[Data entries]
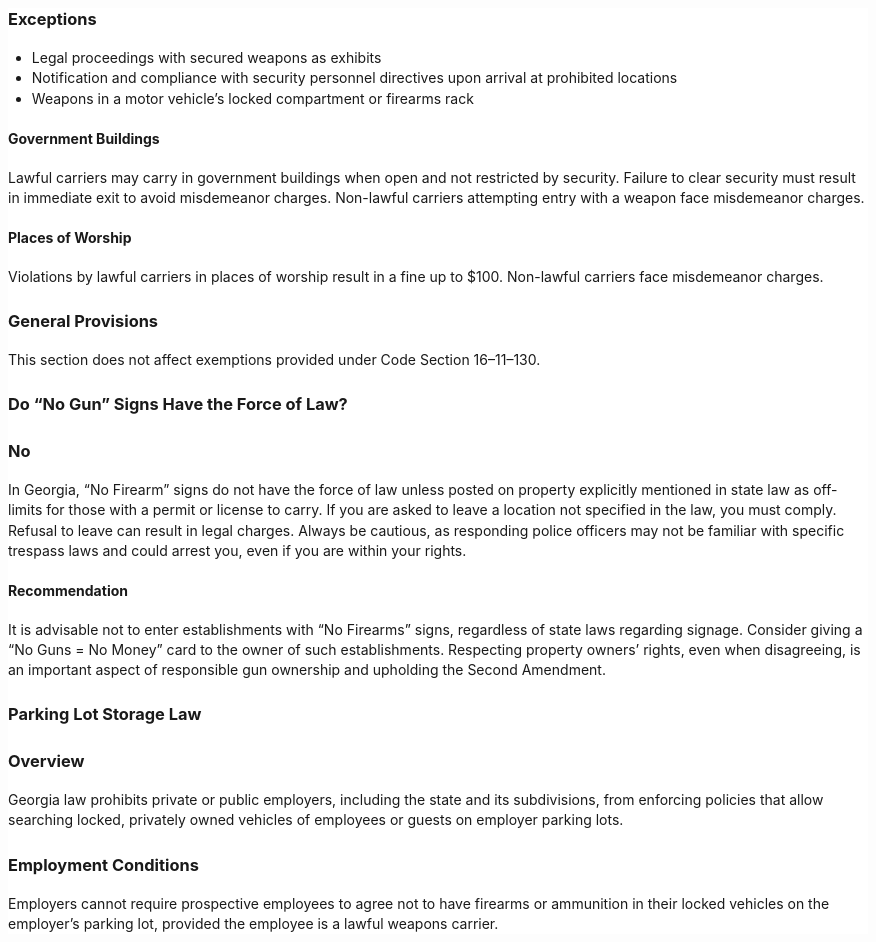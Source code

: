 

### Exceptions

  * Legal proceedings with secured weapons as exhibits
  * Notification and compliance with security personnel directives upon arrival at prohibited locations
  * Weapons in a motor vehicle’s locked compartment or firearms rack



#### Government Buildings

Lawful carriers may carry in government buildings when open and not restricted by security. Failure to clear security must result in immediate exit to avoid misdemeanor charges. Non-lawful carriers attempting entry with a weapon face misdemeanor charges.

#### Places of Worship

Violations by lawful carriers in places of worship result in a fine up to $100. Non-lawful carriers face misdemeanor charges.

### General Provisions

This section does not affect exemptions provided under Code Section 16–11–130.

### Do “No Gun” Signs Have the Force of Law?

### No

In Georgia, “No Firearm” signs do not have the force of law unless posted on property explicitly mentioned in state law as off-limits for those with a permit or license to carry. If you are asked to leave a location not specified in the law, you must comply. Refusal to leave can result in legal charges. Always be cautious, as responding police officers may not be familiar with specific trespass laws and could arrest you, even if you are within your rights.

#### Recommendation

It is advisable not to enter establishments with “No Firearms” signs, regardless of state laws regarding signage. Consider giving a “No Guns = No Money” card to the owner of such establishments. Respecting property owners’ rights, even when disagreeing, is an important aspect of responsible gun ownership and upholding the Second Amendment.

### Parking Lot Storage Law

### Overview

Georgia law prohibits private or public employers, including the state and its subdivisions, from enforcing policies that allow searching locked, privately owned vehicles of employees or guests on employer parking lots.

### Employment Conditions

Employers cannot require prospective employees to agree not to have firearms or ammunition in their locked vehicles on the employer’s parking lot, provided the employee is a lawful weapons carrier.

What needs to be done:
Could you write out every record exactly, leaving the pictures out?

Solution:
Source code

: 

### Exceptions

  * Legal proceedings with secured weapons as exhibits
  * Notification and compliance with security personnel directives upon arrival at prohibited locations
  * Weapons in a motor vehicle’s locked compartment or firearms rack



#### Government Buildings

Lawful carriers may carry in government buildings when open and not restricted by security. Failure to clear security must result in immediate exit to avoid misdemeanor charges. Non-lawful carriers attempting entry with a weapon face misdemeanor charges.

#### Places of Worship

Violations by lawful carriers in places of worship result in a fine up to $100. Non-lawful carriers face misdemeanor charges.

### General Provisions

This section does not affect exemptions provided under Code Section 16–11–130.

### Do “No Gun” Signs Have the Force of Law?

### No

In Georgia, “No Firearm” signs do not have the force of law unless posted on property explicitly mentioned in state law as off-limits for those with a permit or license to carry. If you are asked to leave a location not specified in the law, you must comply. Refusal to leave can result in legal charges. Always be cautious, as responding police officers may not be familiar with specific trespass laws and could arrest you, even if you are within your rights.

#### Recommendation

It is advisable not to enter establishments with “No Firearms” signs, regardless of state laws regarding signage. Consider giving a “No Guns = No Money” card to the owner of such establishments. Respecting property owners’ rights, even when disagreeing, is an important aspect of responsible gun ownership and upholding the Second Amendment.

### Parking Lot Storage Law

### Overview

Georgia law prohibits private or public employers, including the state and its subdivisions, from enforcing policies that allow searching locked, privately owned vehicles of employees or guests on employer parking lots.

### Employment Conditions

Employers cannot require prospective employees to agree not to have firearms or ammunition in their locked vehicles on the employer’s parking lot, provided the employee is a lawful weapons carrier.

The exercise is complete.